● Exercise directions
All of the records should come back exactly as written.

● Stored data entries
====================
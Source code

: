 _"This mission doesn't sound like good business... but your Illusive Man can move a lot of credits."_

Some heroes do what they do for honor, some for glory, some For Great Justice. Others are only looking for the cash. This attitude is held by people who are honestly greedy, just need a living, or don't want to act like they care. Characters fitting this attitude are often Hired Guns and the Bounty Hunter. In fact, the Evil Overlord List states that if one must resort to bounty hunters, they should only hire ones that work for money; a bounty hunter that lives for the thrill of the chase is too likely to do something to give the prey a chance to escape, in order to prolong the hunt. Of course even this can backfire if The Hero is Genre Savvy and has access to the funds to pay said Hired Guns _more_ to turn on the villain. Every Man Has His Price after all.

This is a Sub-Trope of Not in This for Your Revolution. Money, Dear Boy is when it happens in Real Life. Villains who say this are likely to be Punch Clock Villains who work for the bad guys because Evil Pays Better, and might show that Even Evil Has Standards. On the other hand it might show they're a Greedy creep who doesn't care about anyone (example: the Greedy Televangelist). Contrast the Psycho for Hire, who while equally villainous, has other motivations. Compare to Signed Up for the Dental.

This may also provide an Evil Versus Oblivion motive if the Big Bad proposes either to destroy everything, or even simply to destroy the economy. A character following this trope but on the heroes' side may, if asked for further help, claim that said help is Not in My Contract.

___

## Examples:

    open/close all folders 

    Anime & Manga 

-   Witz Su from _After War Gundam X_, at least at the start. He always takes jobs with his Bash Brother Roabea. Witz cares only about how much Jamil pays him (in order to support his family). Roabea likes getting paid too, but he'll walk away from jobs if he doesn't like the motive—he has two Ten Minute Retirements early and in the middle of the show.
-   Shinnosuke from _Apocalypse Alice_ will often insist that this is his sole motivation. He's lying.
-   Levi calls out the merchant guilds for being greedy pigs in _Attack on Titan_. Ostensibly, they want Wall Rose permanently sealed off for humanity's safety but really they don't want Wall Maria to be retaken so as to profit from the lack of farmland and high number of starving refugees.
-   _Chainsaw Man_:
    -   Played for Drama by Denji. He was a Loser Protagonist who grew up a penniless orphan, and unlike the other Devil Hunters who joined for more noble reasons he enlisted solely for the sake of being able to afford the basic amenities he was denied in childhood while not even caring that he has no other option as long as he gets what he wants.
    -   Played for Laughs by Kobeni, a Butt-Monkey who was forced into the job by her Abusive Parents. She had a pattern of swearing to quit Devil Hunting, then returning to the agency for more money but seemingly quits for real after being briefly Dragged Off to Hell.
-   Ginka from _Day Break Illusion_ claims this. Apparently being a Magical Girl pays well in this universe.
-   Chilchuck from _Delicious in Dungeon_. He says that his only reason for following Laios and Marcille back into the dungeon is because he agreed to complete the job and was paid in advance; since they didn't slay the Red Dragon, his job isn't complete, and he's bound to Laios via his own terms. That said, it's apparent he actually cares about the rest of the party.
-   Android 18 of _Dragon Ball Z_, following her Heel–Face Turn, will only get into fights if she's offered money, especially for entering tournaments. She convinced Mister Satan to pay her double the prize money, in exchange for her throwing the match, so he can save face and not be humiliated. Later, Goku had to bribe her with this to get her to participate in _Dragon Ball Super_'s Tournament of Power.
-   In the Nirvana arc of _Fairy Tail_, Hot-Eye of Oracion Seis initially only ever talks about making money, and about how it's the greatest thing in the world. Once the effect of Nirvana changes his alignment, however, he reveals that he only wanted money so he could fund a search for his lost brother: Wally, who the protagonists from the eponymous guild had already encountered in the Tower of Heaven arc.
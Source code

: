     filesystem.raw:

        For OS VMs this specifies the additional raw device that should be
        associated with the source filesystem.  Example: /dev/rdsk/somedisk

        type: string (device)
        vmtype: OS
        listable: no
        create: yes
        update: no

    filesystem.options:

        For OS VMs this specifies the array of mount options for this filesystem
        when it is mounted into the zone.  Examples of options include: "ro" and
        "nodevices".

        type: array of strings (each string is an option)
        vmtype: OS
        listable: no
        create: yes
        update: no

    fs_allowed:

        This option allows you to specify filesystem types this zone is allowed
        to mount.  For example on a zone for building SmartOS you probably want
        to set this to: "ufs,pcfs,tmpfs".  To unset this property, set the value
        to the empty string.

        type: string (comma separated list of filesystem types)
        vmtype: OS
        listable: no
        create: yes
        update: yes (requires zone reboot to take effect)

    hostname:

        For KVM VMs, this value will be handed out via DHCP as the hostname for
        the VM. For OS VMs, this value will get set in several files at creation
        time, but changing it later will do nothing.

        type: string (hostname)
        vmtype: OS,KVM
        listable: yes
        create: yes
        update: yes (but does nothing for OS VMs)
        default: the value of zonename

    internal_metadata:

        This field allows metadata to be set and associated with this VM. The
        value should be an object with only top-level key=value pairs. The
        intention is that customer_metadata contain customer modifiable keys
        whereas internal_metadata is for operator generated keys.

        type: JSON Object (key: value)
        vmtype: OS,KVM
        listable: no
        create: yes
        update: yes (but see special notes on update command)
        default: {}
====================
● Reply
Source code

: _"This mission doesn't sound like good business... but your Illusive Man can move a lot of credits."_

Some heroes do what they do for honor, some for glory, some For Great Justice. Others are only looking for the cash. This attitude is held by people who are honestly greedy, just need a living, or don't want to act like they care. Characters fitting this attitude are often Hired Guns and the Bounty Hunter. In fact, the Evil Overlord List states that if one must resort to bounty hunters, they should only hire ones that work for money; a bounty hunter that lives for the thrill of the chase is too likely to do something to give the prey a chance to escape, in order to prolong the hunt. Of course even this can backfire if The Hero is Genre Savvy and has access to the funds to pay said Hired Guns _more_ to turn on the villain. Every Man Has His Price after all.

This is a Sub-Trope of Not in This for Your Revolution. Money, Dear Boy is when it happens in Real Life. Villains who say this are likely to be Punch Clock Villains who work for the bad guys because Evil Pays Better, and might show that Even Evil Has Standards. On the other hand it might show they're a Greedy creep who doesn't care about anyone (example: the Greedy Televangelist). Contrast the Psycho for Hire, who while equally villainous, has other motivations. Compare to Signed Up for the Dental.

This may also provide an Evil Versus Oblivion motive if the Big Bad proposes either to destroy everything, or even simply to destroy the economy. A character following this trope but on the heroes' side may, if asked for further help, claim that said help is Not in My Contract.

___

## Examples:

    open/close all folders 

    Anime & Manga 

-   Witz Su from _After War Gundam X_, at least at the start. He always takes jobs with his Bash Brother Roabea. Witz cares only about how much Jamil pays him (in order to support his family). Roabea likes getting paid too, but he'll walk away from jobs if he doesn't like the motive—he has two Ten Minute Retirements early and in the middle of the show.
-   Shinnosuke from _Apocalypse Alice_ will often insist that this is his sole motivation. He's lying.
-   Levi calls out the merchant guilds for being greedy pigs in _Attack on Titan_. Ostensibly, they want Wall Rose permanently sealed off for humanity's safety but really they don't want Wall Maria to be retaken so as to profit from the lack of farmland and high number of starving refugees.
-   _Chainsaw Man_:
    -   Played for Drama by Denji. He was a Loser Protagonist who grew up a penniless orphan, and unlike the other Devil Hunters who joined for more noble reasons he enlisted solely for the sake of being able to afford the basic amenities he was denied in childhood while not even caring that he has no other option as long as he gets what he wants.
    -   Played for Laughs by Kobeni, a Butt-Monkey who was forced into the job by her Abusive Parents. She had a pattern of swearing to quit Devil Hunting, then returning to the agency for more money but seemingly quits for real after being briefly Dragged Off to Hell.
-   Ginka from _Day Break Illusion_ claims this. Apparently being a Magical Girl pays well in this universe.
-   Chilchuck from _Delicious in Dungeon_. He says that his only reason for following Laios and Marcille back into the dungeon is because he agreed to complete the job and was paid in advance; since they didn't slay the Red Dragon, his job isn't complete, and he's bound to Laios via his own terms. That said, it's apparent he actually cares about the rest of the party.
-   Android 18 of _Dragon Ball Z_, following her Heel–Face Turn, will only get into fights if she's offered money, especially for entering tournaments. She convinced Mister Satan to pay her double the prize money, in exchange for her throwing the match, so he can save face and not be humiliated. Later, Goku had to bribe her with this to get her to participate in _Dragon Ball Super_'s Tournament of Power.
-   In the Nirvana arc of _Fairy Tail_, Hot-Eye of Oracion Seis initially only ever talks about making money, and about how it's the greatest thing in the world. Once the effect of Nirvana changes his alignment, however, he reveals that he only wanted money so he could fund a search for his lost brother: Wally, who the protagonists from the eponymous guild had already encountered in the Tower of Heaven arc.
Source code

:     filesystem.raw:

        For OS VMs this specifies the additional raw device that should be
        associated with the source filesystem.  Example: /dev/rdsk/somedisk

        type: string (device)
        vmtype: OS
        listable: no
        create: yes
        update: no

    filesystem.options:

        For OS VMs this specifies the array of mount options for this filesystem
        when it is mounted into the zone.  Examples of options include: "ro" and
        "nodevices".

        type: array of strings (each string is an option)
        vmtype: OS
        listable: no
        create: yes
        update: no

    fs_allowed:

        This option allows you to specify filesystem types this zone is allowed
        to mount.  For example on a zone for building SmartOS you probably want
        to set this to: "ufs,pcfs,tmpfs".  To unset this property, set the value
        to the empty string.

        type: string (comma separated list of filesystem types)
        vmtype: OS
        listable: no
        create: yes
        update: yes (requires zone reboot to take effect)

    hostname:

        For KVM VMs, this value will be handed out via DHCP as the hostname for
        the VM. For OS VMs, this value will get set in several files at creation
        time, but changing it later will do nothing.

        type: string (hostname)
        vmtype: OS,KVM
        listable: yes
        create: yes
        update: yes (but does nothing for OS VMs)
        default: the value of zonename

    internal_metadata:

        This field allows metadata to be set and associated with this VM. The
        value should be an object with only top-level key=value pairs. The
        intention is that customer_metadata contain customer modifiable keys
        whereas internal_metadata is for operator generated keys.

        type: JSON Object (key: value)
        vmtype: OS,KVM
        listable: no
        create: yes
        update: yes (but see special notes on update command)
        default: {}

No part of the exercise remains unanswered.